WHAT YOU NEED TO DO
Drop every image, then reproduce the data exactly as given.

--- RECORDS FOR THIS TASK Enclosed Below ---

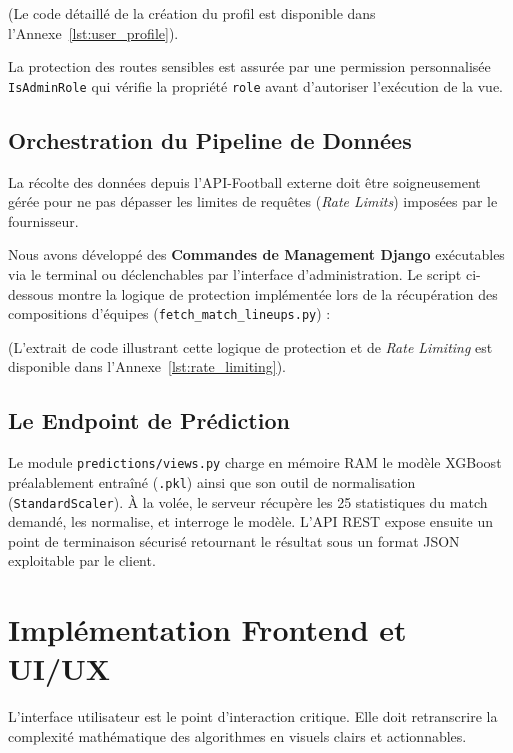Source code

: (Le code détaillé de la création du profil est disponible dans l'Annexe~\ref{lst:user_profile}).

La protection des routes sensibles est assurée par une permission personnalisée \texttt{IsAdminRole} qui vérifie la propriété \texttt{role} avant d'autoriser l'exécution de la vue.

\subsection{Orchestration du Pipeline de Données}
La récolte des données depuis l'API-Football externe doit être soigneusement gérée pour ne pas dépasser les limites de requêtes (\textit{Rate Limits}) imposées par le fournisseur.

Nous avons développé des \textbf{Commandes de Management Django} exécutables via le terminal ou déclenchables par l'interface d'administration.
Le script ci-dessous montre la logique de protection implémentée lors de la récupération des compositions d'équipes (\texttt{fetch\_match\_lineups.py}) :

(L'extrait de code illustrant cette logique de protection et de \textit{Rate Limiting} est disponible dans l'Annexe~\ref{lst:rate_limiting}).

\subsection{Le Endpoint de Prédiction}
Le module \texttt{predictions/views.py} charge en mémoire RAM le modèle XGBoost préalablement entraîné (\texttt{.pkl}) ainsi que son outil de normalisation (\texttt{StandardScaler}). À la volée, le serveur récupère les 25 statistiques du match demandé, les normalise, et interroge le modèle. L'API REST expose ensuite un point de terminaison sécurisé retournant le résultat sous un format JSON exploitable par le client.

\section{Implémentation Frontend et UI/UX}

L'interface utilisateur est le point d'interaction critique. Elle doit retranscrire la complexité mathématique des algorithmes en visuels clairs et actionnables.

--- End of Enclosed RECORDS FOR THIS TASK ---

SOLUTION TO THE PROBLEM
Source code

: (Le code détaillé de la création du profil est disponible dans l'Annexe~\ref{lst:user_profile}).

La protection des routes sensibles est assurée par une permission personnalisée \texttt{IsAdminRole} qui vérifie la propriété \texttt{role} avant d'autoriser l'exécution de la vue.

\subsection{Orchestration du Pipeline de Données}
La récolte des données depuis l'API-Football externe doit être soigneusement gérée pour ne pas dépasser les limites de requêtes (\textit{Rate Limits}) imposées par le fournisseur.

Nous avons développé des \textbf{Commandes de Management Django} exécutables via le terminal ou déclenchables par l'interface d'administration.
Le script ci-dessous montre la logique de protection implémentée lors de la récupération des compositions d'équipes (\texttt{fetch\_match\_lineups.py}) :

(L'extrait de code illustrant cette logique de protection et de \textit{Rate Limiting} est disponible dans l'Annexe~\ref{lst:rate_limiting}).

\subsection{Le Endpoint de Prédiction}
Le module \texttt{predictions/views.py} charge en mémoire RAM le modèle XGBoost préalablement entraîné (\texttt{.pkl}) ainsi que son outil de normalisation (\texttt{StandardScaler}). À la volée, le serveur récupère les 25 statistiques du match demandé, les normalise, et interroge le modèle. L'API REST expose ensuite un point de terminaison sécurisé retournant le résultat sous un format JSON exploitable par le client.

\section{Implémentation Frontend et UI/UX}

L'interface utilisateur est le point d'interaction critique. Elle doit retranscrire la complexité mathématique des algorithmes en visuels clairs et actionnables.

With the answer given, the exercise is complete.